** Raw data follows **

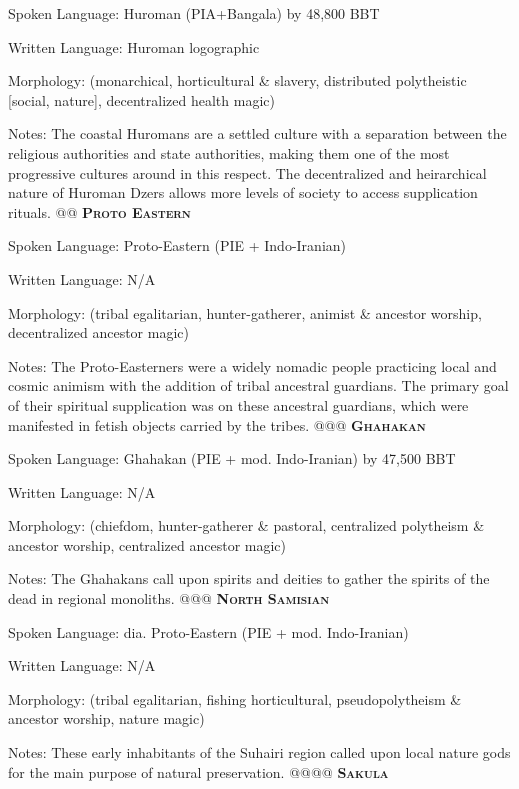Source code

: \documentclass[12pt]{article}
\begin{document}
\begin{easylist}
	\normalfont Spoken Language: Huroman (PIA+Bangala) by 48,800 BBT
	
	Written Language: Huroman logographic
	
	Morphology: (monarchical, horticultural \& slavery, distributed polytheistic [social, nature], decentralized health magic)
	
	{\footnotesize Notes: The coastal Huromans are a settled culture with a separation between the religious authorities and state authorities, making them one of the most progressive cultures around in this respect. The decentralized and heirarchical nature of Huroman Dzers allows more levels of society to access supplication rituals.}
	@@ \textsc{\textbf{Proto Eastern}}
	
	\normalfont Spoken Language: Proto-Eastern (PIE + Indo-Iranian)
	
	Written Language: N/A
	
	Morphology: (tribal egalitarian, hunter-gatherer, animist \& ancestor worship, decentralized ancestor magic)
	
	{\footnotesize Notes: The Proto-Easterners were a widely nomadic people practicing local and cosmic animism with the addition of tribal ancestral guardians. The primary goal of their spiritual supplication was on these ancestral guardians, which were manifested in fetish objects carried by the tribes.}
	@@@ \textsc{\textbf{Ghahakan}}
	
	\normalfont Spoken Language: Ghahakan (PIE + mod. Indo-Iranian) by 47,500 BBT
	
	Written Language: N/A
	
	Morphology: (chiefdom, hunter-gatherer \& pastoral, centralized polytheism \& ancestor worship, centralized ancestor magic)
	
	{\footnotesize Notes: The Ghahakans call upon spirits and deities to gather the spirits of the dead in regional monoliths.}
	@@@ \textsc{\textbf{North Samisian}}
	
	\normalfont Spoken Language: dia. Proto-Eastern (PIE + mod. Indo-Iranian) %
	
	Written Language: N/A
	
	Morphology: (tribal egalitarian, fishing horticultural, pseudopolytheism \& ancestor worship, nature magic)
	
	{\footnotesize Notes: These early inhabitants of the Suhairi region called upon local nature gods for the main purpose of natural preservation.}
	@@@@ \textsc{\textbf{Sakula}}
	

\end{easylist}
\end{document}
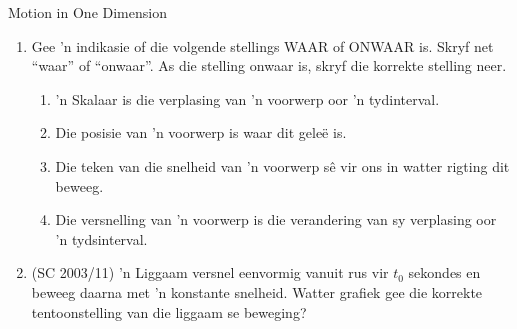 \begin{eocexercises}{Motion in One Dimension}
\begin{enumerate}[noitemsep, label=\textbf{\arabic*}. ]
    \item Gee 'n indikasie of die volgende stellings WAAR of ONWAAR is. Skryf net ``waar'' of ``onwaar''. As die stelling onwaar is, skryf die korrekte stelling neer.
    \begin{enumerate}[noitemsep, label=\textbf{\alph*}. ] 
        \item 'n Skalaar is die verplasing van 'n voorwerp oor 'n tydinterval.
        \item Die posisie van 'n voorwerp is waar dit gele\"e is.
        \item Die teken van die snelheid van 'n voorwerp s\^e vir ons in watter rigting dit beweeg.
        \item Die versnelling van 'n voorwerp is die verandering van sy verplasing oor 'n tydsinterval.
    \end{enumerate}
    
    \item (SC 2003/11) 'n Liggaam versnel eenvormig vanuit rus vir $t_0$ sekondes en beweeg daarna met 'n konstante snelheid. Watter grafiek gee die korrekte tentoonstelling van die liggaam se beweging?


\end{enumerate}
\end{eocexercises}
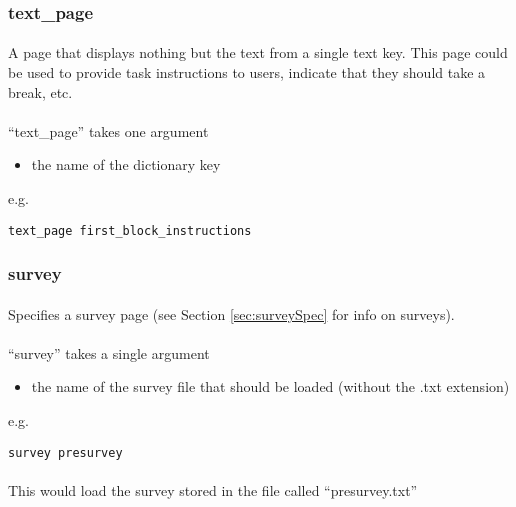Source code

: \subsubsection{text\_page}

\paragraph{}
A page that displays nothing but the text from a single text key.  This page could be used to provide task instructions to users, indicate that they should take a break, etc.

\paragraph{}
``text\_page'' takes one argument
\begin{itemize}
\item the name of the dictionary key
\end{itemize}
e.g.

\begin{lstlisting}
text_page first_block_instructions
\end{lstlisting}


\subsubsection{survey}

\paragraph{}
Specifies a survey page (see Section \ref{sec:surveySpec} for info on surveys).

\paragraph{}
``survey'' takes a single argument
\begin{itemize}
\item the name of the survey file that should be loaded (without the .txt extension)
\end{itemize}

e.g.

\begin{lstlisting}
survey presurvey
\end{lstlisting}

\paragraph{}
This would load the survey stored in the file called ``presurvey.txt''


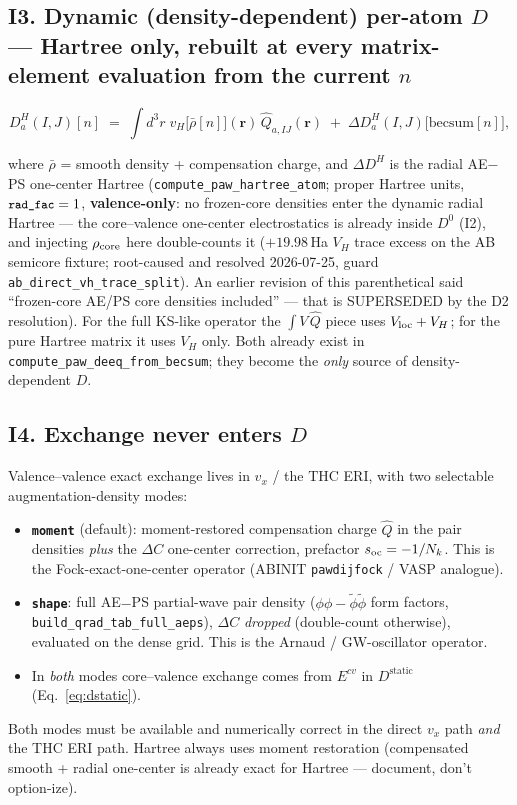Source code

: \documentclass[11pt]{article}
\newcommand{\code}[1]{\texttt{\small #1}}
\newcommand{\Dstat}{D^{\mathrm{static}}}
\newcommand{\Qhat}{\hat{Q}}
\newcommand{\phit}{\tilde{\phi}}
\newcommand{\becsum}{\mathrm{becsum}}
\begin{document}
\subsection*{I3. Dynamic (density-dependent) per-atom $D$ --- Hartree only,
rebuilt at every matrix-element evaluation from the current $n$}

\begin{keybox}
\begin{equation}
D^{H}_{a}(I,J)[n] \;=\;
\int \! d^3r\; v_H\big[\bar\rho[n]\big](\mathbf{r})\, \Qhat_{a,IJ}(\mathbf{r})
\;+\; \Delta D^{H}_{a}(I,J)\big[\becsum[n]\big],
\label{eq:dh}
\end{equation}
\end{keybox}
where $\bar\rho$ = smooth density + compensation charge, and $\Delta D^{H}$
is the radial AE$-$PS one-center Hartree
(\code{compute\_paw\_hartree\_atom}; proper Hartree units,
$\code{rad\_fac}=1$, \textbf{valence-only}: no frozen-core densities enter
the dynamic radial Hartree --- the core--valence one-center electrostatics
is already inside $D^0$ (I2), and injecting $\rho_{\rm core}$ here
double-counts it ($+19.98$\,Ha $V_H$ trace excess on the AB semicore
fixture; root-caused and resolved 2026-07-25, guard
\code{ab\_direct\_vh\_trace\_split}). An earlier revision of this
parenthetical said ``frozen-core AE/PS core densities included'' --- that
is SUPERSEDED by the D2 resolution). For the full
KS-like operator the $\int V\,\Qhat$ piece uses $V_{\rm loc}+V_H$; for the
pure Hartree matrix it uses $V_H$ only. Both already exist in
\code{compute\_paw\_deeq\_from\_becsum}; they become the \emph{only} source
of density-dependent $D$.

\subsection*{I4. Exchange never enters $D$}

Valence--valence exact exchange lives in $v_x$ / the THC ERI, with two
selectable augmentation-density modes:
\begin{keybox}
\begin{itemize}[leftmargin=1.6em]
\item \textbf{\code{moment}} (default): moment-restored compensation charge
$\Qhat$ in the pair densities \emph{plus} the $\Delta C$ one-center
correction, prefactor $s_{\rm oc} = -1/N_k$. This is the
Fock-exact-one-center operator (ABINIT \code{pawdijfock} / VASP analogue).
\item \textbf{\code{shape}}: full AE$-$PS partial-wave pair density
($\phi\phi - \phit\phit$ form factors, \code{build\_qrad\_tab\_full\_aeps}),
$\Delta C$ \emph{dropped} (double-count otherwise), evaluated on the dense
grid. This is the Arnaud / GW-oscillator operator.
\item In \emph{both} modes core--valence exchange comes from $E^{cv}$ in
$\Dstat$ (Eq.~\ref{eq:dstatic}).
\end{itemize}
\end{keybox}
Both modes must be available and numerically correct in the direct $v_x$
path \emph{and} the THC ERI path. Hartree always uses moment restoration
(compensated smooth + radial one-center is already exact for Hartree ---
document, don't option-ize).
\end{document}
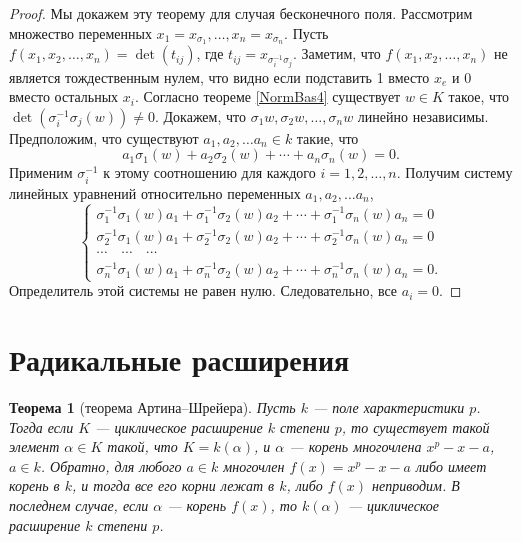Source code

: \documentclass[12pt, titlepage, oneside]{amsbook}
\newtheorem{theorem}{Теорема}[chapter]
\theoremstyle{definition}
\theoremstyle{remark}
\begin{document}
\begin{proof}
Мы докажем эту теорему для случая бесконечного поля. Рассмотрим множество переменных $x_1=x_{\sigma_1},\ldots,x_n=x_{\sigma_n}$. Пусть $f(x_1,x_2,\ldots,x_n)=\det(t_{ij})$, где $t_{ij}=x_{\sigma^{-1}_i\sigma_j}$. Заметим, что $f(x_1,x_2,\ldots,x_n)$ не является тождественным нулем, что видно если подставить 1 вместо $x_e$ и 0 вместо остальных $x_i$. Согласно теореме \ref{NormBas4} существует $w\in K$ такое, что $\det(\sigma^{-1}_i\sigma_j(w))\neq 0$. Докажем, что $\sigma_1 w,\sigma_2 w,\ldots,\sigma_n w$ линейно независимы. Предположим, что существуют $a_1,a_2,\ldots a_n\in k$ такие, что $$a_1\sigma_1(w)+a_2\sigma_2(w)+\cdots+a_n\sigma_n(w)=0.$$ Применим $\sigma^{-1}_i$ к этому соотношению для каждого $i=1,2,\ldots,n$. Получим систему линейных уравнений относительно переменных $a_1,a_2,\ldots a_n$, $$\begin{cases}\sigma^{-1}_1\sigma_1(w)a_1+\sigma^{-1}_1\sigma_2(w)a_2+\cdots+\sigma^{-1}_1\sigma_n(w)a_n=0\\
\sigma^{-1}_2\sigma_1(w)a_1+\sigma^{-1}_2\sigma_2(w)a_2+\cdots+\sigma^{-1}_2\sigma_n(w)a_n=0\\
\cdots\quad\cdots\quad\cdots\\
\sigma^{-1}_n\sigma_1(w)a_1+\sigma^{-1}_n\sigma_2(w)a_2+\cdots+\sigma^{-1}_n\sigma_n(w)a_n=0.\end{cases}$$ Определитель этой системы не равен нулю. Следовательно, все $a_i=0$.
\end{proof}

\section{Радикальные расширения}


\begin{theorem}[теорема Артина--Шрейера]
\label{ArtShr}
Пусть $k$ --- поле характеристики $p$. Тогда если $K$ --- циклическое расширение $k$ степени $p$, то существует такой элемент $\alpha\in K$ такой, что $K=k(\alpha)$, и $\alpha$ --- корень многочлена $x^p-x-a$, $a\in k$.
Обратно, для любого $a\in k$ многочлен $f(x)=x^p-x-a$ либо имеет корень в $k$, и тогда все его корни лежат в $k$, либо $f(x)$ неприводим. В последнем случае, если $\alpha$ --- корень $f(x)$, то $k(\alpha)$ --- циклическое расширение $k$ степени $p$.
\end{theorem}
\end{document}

** End of Raw data **

Action item =
Filter the listing by the string "compensation"; copy each matching line.

Task answer =
where $\bar\rho$ = smooth density + compensation charge, and $\Delta D^{H}$
\item \textbf{\code{moment}} (default): moment-restored compensation charge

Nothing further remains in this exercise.